+++ The data

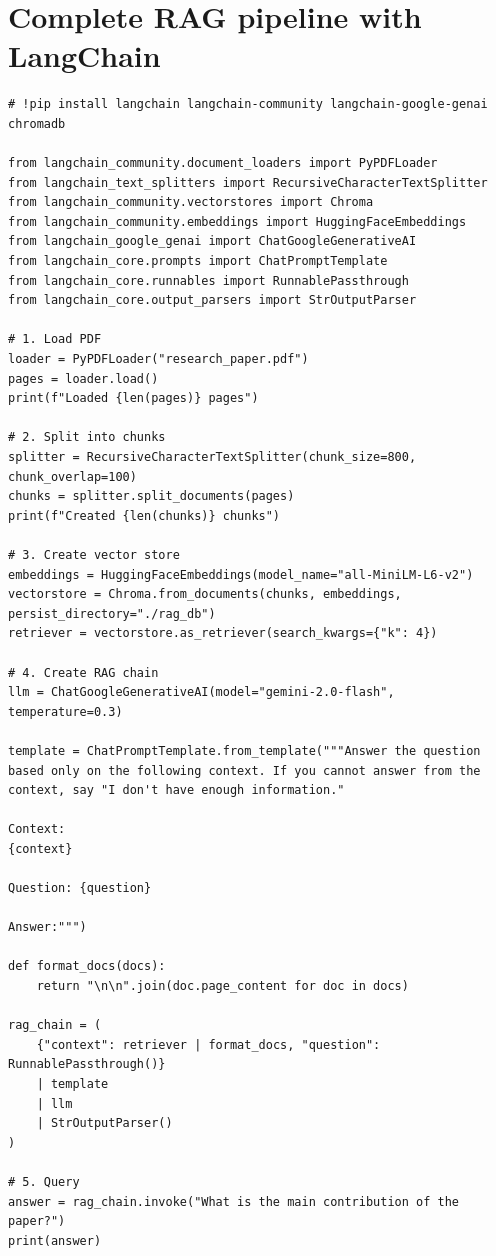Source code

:\section{Complete RAG pipeline with LangChain}

\begin{verbatim}
# !pip install langchain langchain-community langchain-google-genai chromadb

from langchain_community.document_loaders import PyPDFLoader
from langchain_text_splitters import RecursiveCharacterTextSplitter
from langchain_community.vectorstores import Chroma
from langchain_community.embeddings import HuggingFaceEmbeddings
from langchain_google_genai import ChatGoogleGenerativeAI
from langchain_core.prompts import ChatPromptTemplate
from langchain_core.runnables import RunnablePassthrough
from langchain_core.output_parsers import StrOutputParser

# 1. Load PDF
loader = PyPDFLoader("research_paper.pdf")
pages = loader.load()
print(f"Loaded {len(pages)} pages")

# 2. Split into chunks
splitter = RecursiveCharacterTextSplitter(chunk_size=800, chunk_overlap=100)
chunks = splitter.split_documents(pages)
print(f"Created {len(chunks)} chunks")

# 3. Create vector store
embeddings = HuggingFaceEmbeddings(model_name="all-MiniLM-L6-v2")
vectorstore = Chroma.from_documents(chunks, embeddings, persist_directory="./rag_db")
retriever = vectorstore.as_retriever(search_kwargs={"k": 4})

# 4. Create RAG chain
llm = ChatGoogleGenerativeAI(model="gemini-2.0-flash", temperature=0.3)

template = ChatPromptTemplate.from_template("""Answer the question based only on the following context. If you cannot answer from the context, say "I don't have enough information."

Context:
{context}

Question: {question}

Answer:""")

def format_docs(docs):
    return "\n\n".join(doc.page_content for doc in docs)

rag_chain = (
    {"context": retriever | format_docs, "question": RunnablePassthrough()}
    | template
    | llm
    | StrOutputParser()
)

# 5. Query
answer = rag_chain.invoke("What is the main contribution of the paper?")
print(answer)
\end{verbatim}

++++++

_What the exercise asks_
With pictures excluded, the material is to be written out exactly as given.

_Exercise solution_
Source code

:\section{Complete RAG pipeline with LangChain}

\begin{verbatim}
# !pip install langchain langchain-community langchain-google-genai chromadb

from langchain_community.document_loaders import PyPDFLoader
from langchain_text_splitters import RecursiveCharacterTextSplitter
from langchain_community.vectorstores import Chroma
from langchain_community.embeddings import HuggingFaceEmbeddings
from langchain_google_genai import ChatGoogleGenerativeAI
from langchain_core.prompts import ChatPromptTemplate
from langchain_core.runnables import RunnablePassthrough
from langchain_core.output_parsers import StrOutputParser

# 1. Load PDF
loader = PyPDFLoader("research_paper.pdf")
pages = loader.load()
print(f"Loaded {len(pages)} pages")

# 2. Split into chunks
splitter = RecursiveCharacterTextSplitter(chunk_size=800, chunk_overlap=100)
chunks = splitter.split_documents(pages)
print(f"Created {len(chunks)} chunks")

# 3. Create vector store
embeddings = HuggingFaceEmbeddings(model_name="all-MiniLM-L6-v2")
vectorstore = Chroma.from_documents(chunks, embeddings, persist_directory="./rag_db")
retriever = vectorstore.as_retriever(search_kwargs={"k": 4})

# 4. Create RAG chain
llm = ChatGoogleGenerativeAI(model="gemini-2.0-flash", temperature=0.3)

template = ChatPromptTemplate.from_template("""Answer the question based only on the following context. If you cannot answer from the context, say "I don't have enough information."

Context:
{context}

Question: {question}

Answer:""")

def format_docs(docs):
    return "\n\n".join(doc.page_content for doc in docs)

rag_chain = (
    {"context": retriever | format_docs, "question": RunnablePassthrough()}
    | template
    | llm
    | StrOutputParser()
)

# 5. Query
answer = rag_chain.invoke("What is the main contribution of the paper?")
print(answer)
\end{verbatim}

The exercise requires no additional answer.